■ ABOUT THIS TASK:
Going line by line through the material below, tally those that contain the word "pero" and give the count by itself.

■ LISTED ENTRIES:
·····

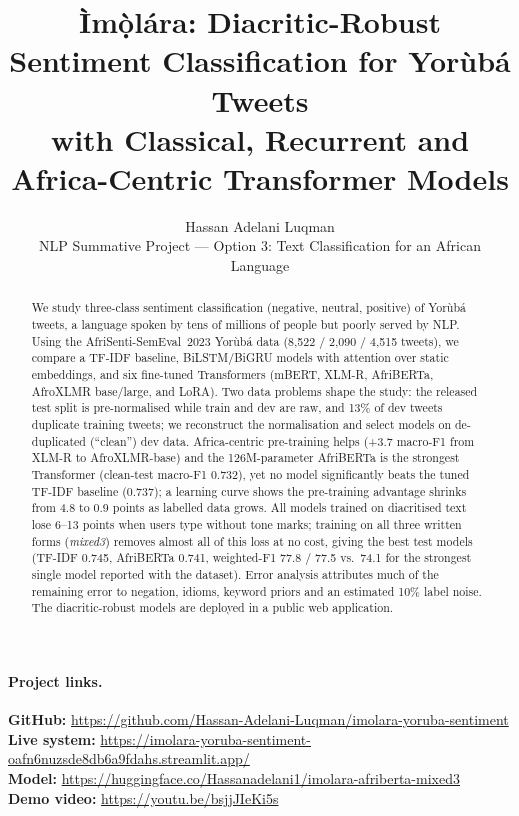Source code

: \documentclass[11pt]{article}
\title{Ìmọ̀lára: Diacritic-Robust Sentiment Classification for Yorùbá Tweets\\with Classical, Recurrent and Africa-Centric Transformer Models}
\author{Hassan Adelani Luqman \\
  NLP Summative Project — Option 3: Text Classification for an African Language}
\begin{document}
\maketitle

\begin{abstract}
We study three-class sentiment classification (negative, neutral, positive) of Yorùbá tweets, a language spoken by tens of millions of people but poorly served by NLP. Using the AfriSenti-SemEval~2023 Yorùbá data (8,522 / 2,090 / 4,515 tweets), we compare a TF-IDF baseline, BiLSTM/BiGRU models with attention over static embeddings, and six fine-tuned Transformers (mBERT, XLM-R, AfriBERTa, AfroXLMR base/large, and LoRA). Two data problems shape the study: the released test split is pre-normalised while train and dev are raw, and 13\% of dev tweets duplicate training tweets; we reconstruct the normalisation and select models on de-duplicated (``clean'') dev data. Africa-centric pre-training helps (+3.7 macro-F1 from XLM-R to AfroXLMR-base) and the 126M-parameter AfriBERTa is the strongest Transformer (clean-test macro-F1 0.732), yet no model significantly beats the tuned TF-IDF baseline (0.737); a learning curve shows the pre-training advantage shrinks from 4.8 to 0.9 points as labelled data grows. All models trained on diacritised text lose 6--13 points when users type without tone marks; training on all three written forms (\emph{mixed3}) removes almost all of this loss at no cost, giving the best test models (TF-IDF 0.745, AfriBERTa 0.741, weighted-F1 77.8 / 77.5 vs.\ 74.1 for the strongest single model reported with the dataset). Error analysis attributes much of the remaining error to negation, idioms, keyword priors and an estimated 10\% label noise. The diacritic-robust models are deployed in a public web application.
\end{abstract}

\paragraph{Project links.}
\textbf{GitHub:} \url{https://github.com/Hassan-Adelani-Luqman/imolara-yoruba-sentiment} \\
\textbf{Live system:} \url{https://imolara-yoruba-sentiment-oafn6nuzsde8db6a9fdahs.streamlit.app/} \\
\textbf{Model:} \url{https://huggingface.co/Hassanadelani1/imolara-afriberta-mixed3} \\
\textbf{Demo video:} \url{https://youtu.be/bsjjJIeKi5s}
\end{document}
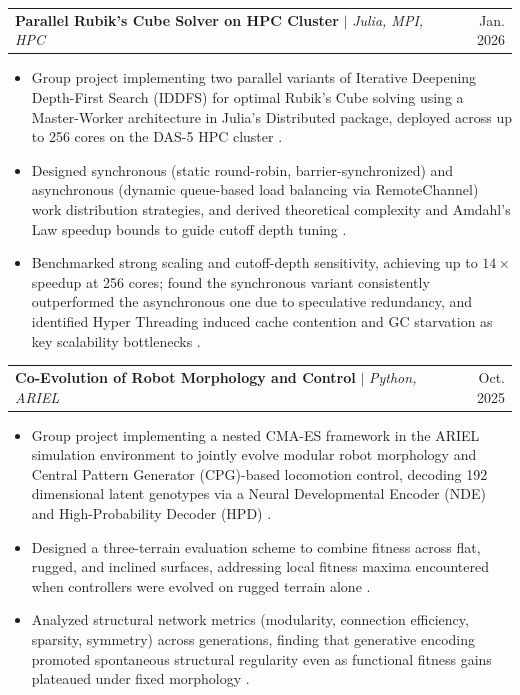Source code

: \documentclass[letterpaper,11pt]{article}
\makeatletter
\newcommand{\resumeItem}[1]{
  \item\small{
    {#1 \vspace{-2pt}}
  }
}
\newcommand{\resumeProjectHeading}[2]{
    \item
    \begin{tabular*}{0.97\textwidth}{l@{\extracolsep{\fill}}r}
      \small#1 & #2 \\
    \end{tabular*}\vspace{-7pt}
}
\newcommand{\resumeItemListStart}{\begin{itemize}}
\newcommand{\resumeItemListEnd}{\end{itemize}\vspace{-5pt}}
\makeatother
\begin{document}
      \resumeProjectHeading
          {\textbf{Parallel Rubik's Cube Solver on HPC Cluster} $|$ \emph{Julia, MPI, HPC}}{Jan. 2026}
          \resumeItemListStart
            \resumeItem{Group project implementing two parallel variants of Iterative Deepening Depth-First Search (IDDFS) for optimal Rubik's Cube solving using a Master-Worker architecture in Julia's Distributed package, deployed across up to 256 cores on the DAS-5 HPC cluster .}
            \resumeItem{Designed synchronous (static round-robin, barrier-synchronized) and asynchronous (dynamic queue-based load balancing via RemoteChannel) work distribution strategies, and derived theoretical complexity and Amdahl's Law speedup bounds to guide cutoff depth tuning .}
            \resumeItem{Benchmarked strong scaling and cutoff-depth sensitivity, achieving up to $14\times$ speedup at 256 cores; found the synchronous variant consistently outperformed the asynchronous one due to speculative redundancy, and identified Hyper Threading induced cache contention and GC starvation as key scalability bottlenecks .}
          \resumeItemListEnd
      \resumeProjectHeading
          {\textbf{Co-Evolution of Robot Morphology and Control} $|$ \emph{Python, ARIEL}}{Oct. 2025}
          \resumeItemListStart
            \resumeItem{Group project implementing a nested CMA-ES framework in the ARIEL simulation environment to jointly evolve modular robot morphology and Central Pattern Generator (CPG)-based locomotion control, decoding 192 dimensional latent genotypes via a Neural Developmental Encoder (NDE) and High-Probability Decoder (HPD) .}
            \resumeItem{Designed a three-terrain evaluation scheme to combine fitness across flat, rugged, and inclined surfaces, addressing local fitness maxima encountered when controllers were evolved on rugged terrain alone .}
            \resumeItem{Analyzed structural network metrics (modularity, connection efficiency, sparsity, symmetry) across generations, finding that generative encoding promoted spontaneous structural regularity even as functional fitness gains plateaued under fixed morphology .}
          \resumeItemListEnd
\end{document}
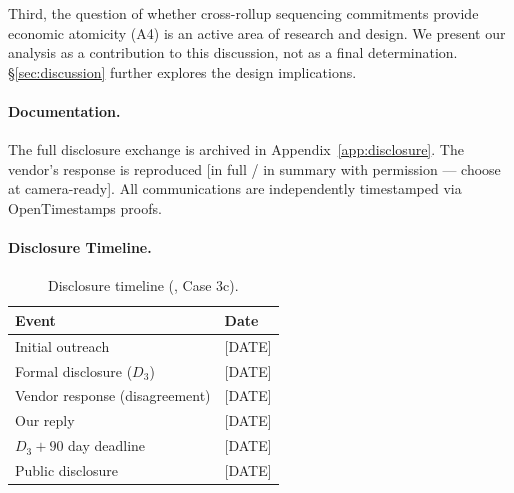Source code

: Third, the question of whether cross-rollup sequencing commitments provide
economic atomicity (A4) is an active area of research and design. We present
our analysis as a contribution to this discussion, not as a final determination.
\S\ref{sec:discussion} further explores the design implications.

\paragraph{Documentation.}
The full disclosure exchange is archived in Appendix~\ref{app:disclosure}.
The vendor's response is reproduced [in full / in summary with permission —
choose at camera-ready]. All communications are independently timestamped
via OpenTimestamps proofs.

\paragraph{Disclosure Timeline.}

\begin{table}[h]
\centering
\caption{Disclosure timeline (\DEPLOYEDAPP{}, Case 3c).}
\label{tab:disclosure-timeline-3c}
\begin{tabular}{ll}
\toprule
Event & Date \\
\midrule
Initial outreach & [DATE] \\
Formal disclosure ($D_3$) & [DATE] \\
Vendor response (disagreement) & [DATE] \\
Our reply & [DATE] \\
$D_3 + 90$ day deadline & [DATE] \\
Public disclosure & [DATE] \\
\bottomrule
\end{tabular}
\end{table}
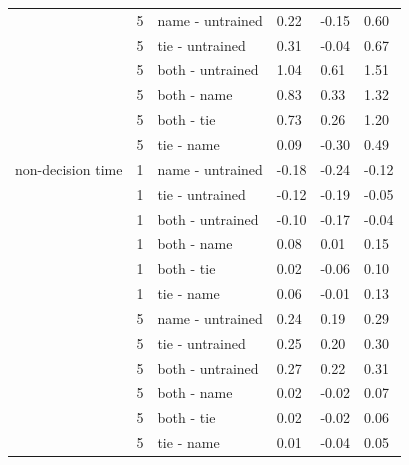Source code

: \documentclass[
  english,
  man,floatsintext]{apa6}
\begin{document}
\begin{center}
\begin{ThreePartTable}
\begin{longtable}{llllll}
 & 5 & name - untrained & 0.22 & -0.15 & 0.60\\
 & 5 & tie - untrained & 0.31 & -0.04 & 0.67\\
 & 5 & both - untrained & 1.04 & 0.61 & 1.51\\
 & 5 & both - name & 0.83 & 0.33 & 1.32\\
 & 5 & both - tie & 0.73 & 0.26 & 1.20\\
 & 5 & tie - name & 0.09 & -0.30 & 0.49\\
non-decision time & 1 & name - untrained & -0.18 & -0.24 & -0.12\\
 & 1 & tie - untrained & -0.12 & -0.19 & -0.05\\
 & 1 & both - untrained & -0.10 & -0.17 & -0.04\\
 & 1 & both - name & 0.08 & 0.01 & 0.15\\
 & 1 & both - tie & 0.02 & -0.06 & 0.10\\
 & 1 & tie - name & 0.06 & -0.01 & 0.13\\
 & 5 & name - untrained & 0.24 & 0.19 & 0.29\\
 & 5 & tie - untrained & 0.25 & 0.20 & 0.30\\
 & 5 & both - untrained & 0.27 & 0.22 & 0.31\\
 & 5 & both - name & 0.02 & -0.02 & 0.07\\
 & 5 & both - tie & 0.02 & -0.02 & 0.06\\
 & 5 & tie - name & 0.01 & -0.04 & 0.05\\
\bottomrule
\end{longtable}

\end{ThreePartTable}
\end{center}
\end{document}
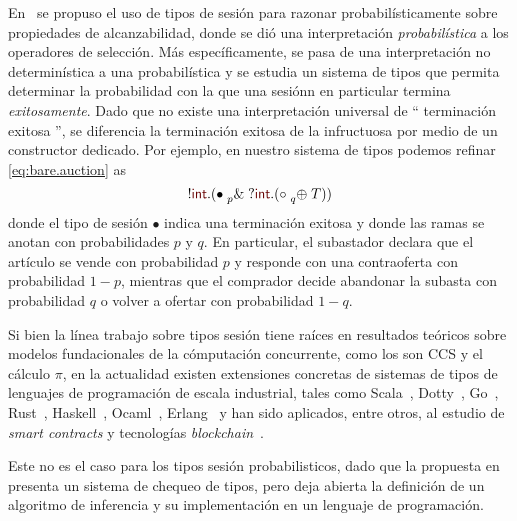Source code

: \documentclass{article}
\newcommand{\mktype}[1]{\mathsf{\color{myred}#1}}
\newcommand{\tint}{\mktype{int}}
\newcommand{\parens}[1]{(#1)}
\newcommand{\tdone}{{\bullet}}
\newcommand{\tend}{{\circ}}
\newcommand{\cin}[2][.]{{?}#2#1}
\newcommand{\cout}[2][.]{{!}#2#1}
\newcommand{\xpoint}[3]{#1 \mathrel{#2} #3}
\newcommand{\tbranch}[3][p]{\xpoint{#2}{\prescript{}{#1}{\&}}{#3}}
\newcommand{\tchoice}[3][p]{\xpoint{#2}{\prescript{}{#1}{\oplus}}{#3}}
\newcommand{\T}{T}
\begin{document}
En~\cite{DBLP:conf/concur/InversoMPTT20} se propuso el uso de tipos de sesi\'on para
razonar probabil\'isticamente sobre propiedades de alcanzabilidad, donde se di\'o
 una interpretaci\'on
\emph{probabil\'istica} a los operadores de selecci\'on. M\'as específicamente, se pasa 
 de una interpretación no determin\'istica a una probabilística y se 
 estudia un sistema de tipos que permita determinar la probabilidad con la que una sesi\'onn en particular
termina \emph{exitosamente}. Dado que no existe una interpretaci\'on universal
 de `` terminación exitosa '', se diferencia la terminaci\'on exitosa de la 
 infructuosa  por medio de un
  {constructor dedicado}.
%
Por ejemplo, en nuestro sistema de tipos podemos refinar
\eqref{eq:bare.auction} as
\begin{equation}
  \label{eq:refined.auction}
  \cout\tint\parens{
    \tbranch[p]\tdone{
      \cin\tint\parens{
        \tchoice[q]\tend\T
      }
    }
  }
\end{equation}
donde el tipo de sesión $\tdone$ indica una terminación exitosa y donde las
ramas  se anotan con probabilidades $p$ y
$q$. En particular, el subastador declara que el artículo se vende con
probabilidad $p$ y  responde con una contraoferta con probabilidad
$1-p$, mientras que el comprador decide abandonar la subasta con
probabilidad $q$ o volver a ofertar  con probabilidad $1-q$.

Si bien la l\'inea trabajo sobre tipos sesi\'on tiene ra\'ices en resultados te\'oricos
sobre modelos fundacionales de la c\'omputaci\'on concurrente, como
los son CCS y el c\'alculo $\pi$, en la actualidad existen extensiones
concretas de sistemas de tipos de lenguajes de programaci\'on de
escala industrial, tales como Scala~\cite{DBLP:conf/pldi/ScalasYB19}, Dotty~\cite{DBLP:conf/pldi/ScalasYB19}, Go~\cite{DBLP:conf/icse/LangeNTY18,DBLP:conf/icse/LangeNTY18}, Rust~\cite{DBLP:journals/corr/abs-1909-05970,DBLP:conf/coordination/LagaillardieNY20}, Haskell~\cite{orchard2017session,DBLP:conf/haskell/LindleyM16}, 
Ocaml~\cite{DBLP:journals/jfp/Padovani17,DBLP:conf/coordination/LagaillardieNY20,DBLP:conf/ecoop/ImaiNYY19}, Erlang~\cite{fowler2016erlang} y han sido aplicados, entre otros, 
al estudio de  {\em smart contracts} y tecnolog\'ias {\em blockchain}~\cite{10.1145/3417516,DBLP:journals/corr/abs-1902-06056}. 

Este no es el caso para los tipos sesi\'on probabilisticos, dado que
 la propuesta en~\cite{DBLP:conf/concur/InversoMPTT20} presenta un sistema de chequeo 
de tipos, pero deja abierta la definici\'on de un algoritmo de inferencia y su implementaci\'on 
en un lenguaje de programaci\'on.
\end{document}
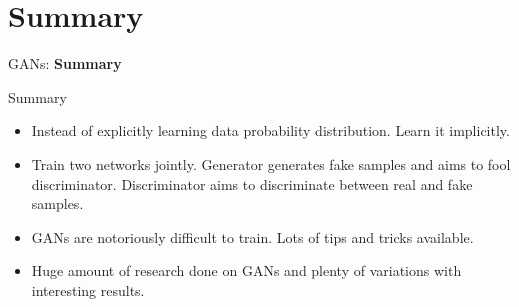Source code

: \section{Summary}
\begin{frame}{}
    \LARGE GANs: \textbf{Summary}
\end{frame}

\begin{frame}{Summary}
\begin{itemize}
    \item Instead of explicitly learning data probability distribution. Learn it implicitly.
    \item Train two networks jointly. Generator generates fake samples and aims to fool discriminator. Discriminator aims to discriminate between real and fake samples.
    \item GANs are notoriously difficult to train. Lots of tips and tricks available.
    \item Huge amount of research done on GANs and plenty of variations with interesting results.
\end{itemize}
\end{frame}

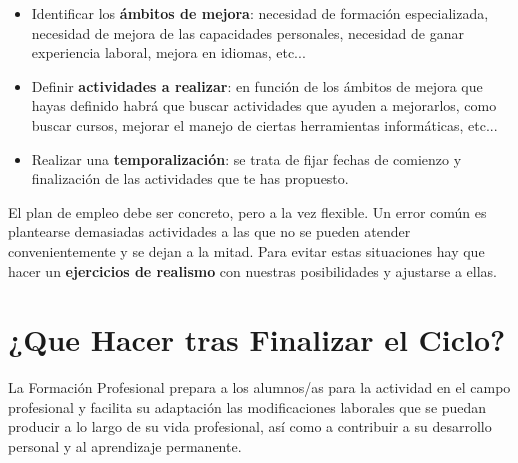 \begin{itemize}
    \item Identificar los \textbf{ámbitos de mejora}: necesidad de formación especializada, necesidad de mejora de las capacidades personales, necesidad de ganar experiencia laboral, mejora en idiomas, etc...
    \item Definir \textbf{actividades a realizar}: en función de los ámbitos de mejora que hayas definido habrá que buscar actividades que ayuden a mejorarlos, como buscar cursos, mejorar el manejo de ciertas herramientas informáticas, etc...
    \item Realizar una \textbf{temporalización}: se trata de fijar fechas de comienzo y finalización de las actividades que te has propuesto.
\end{itemize}

El plan de empleo debe ser concreto, pero a la vez flexible. Un error común es plantearse demasiadas actividades a las que no se pueden atender convenientemente y se dejan a la mitad. Para evitar estas situaciones hay que hacer un \textbf{ejercicios de realismo} con nuestras posibilidades y ajustarse a ellas.

\section{¿Que Hacer tras Finalizar el Ciclo?}
La Formación Profesional prepara a los alumnos/as para la actividad en el campo profesional y facilita su adaptación  las modificaciones laborales que se puedan producir a lo largo de su vida profesional, así como a contribuir a su desarrollo personal y al aprendizaje permanente.


\glsaddall
\printglossaries


\newpage
{}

·····

■ ANSWER FOR THIS EXERCISE:
2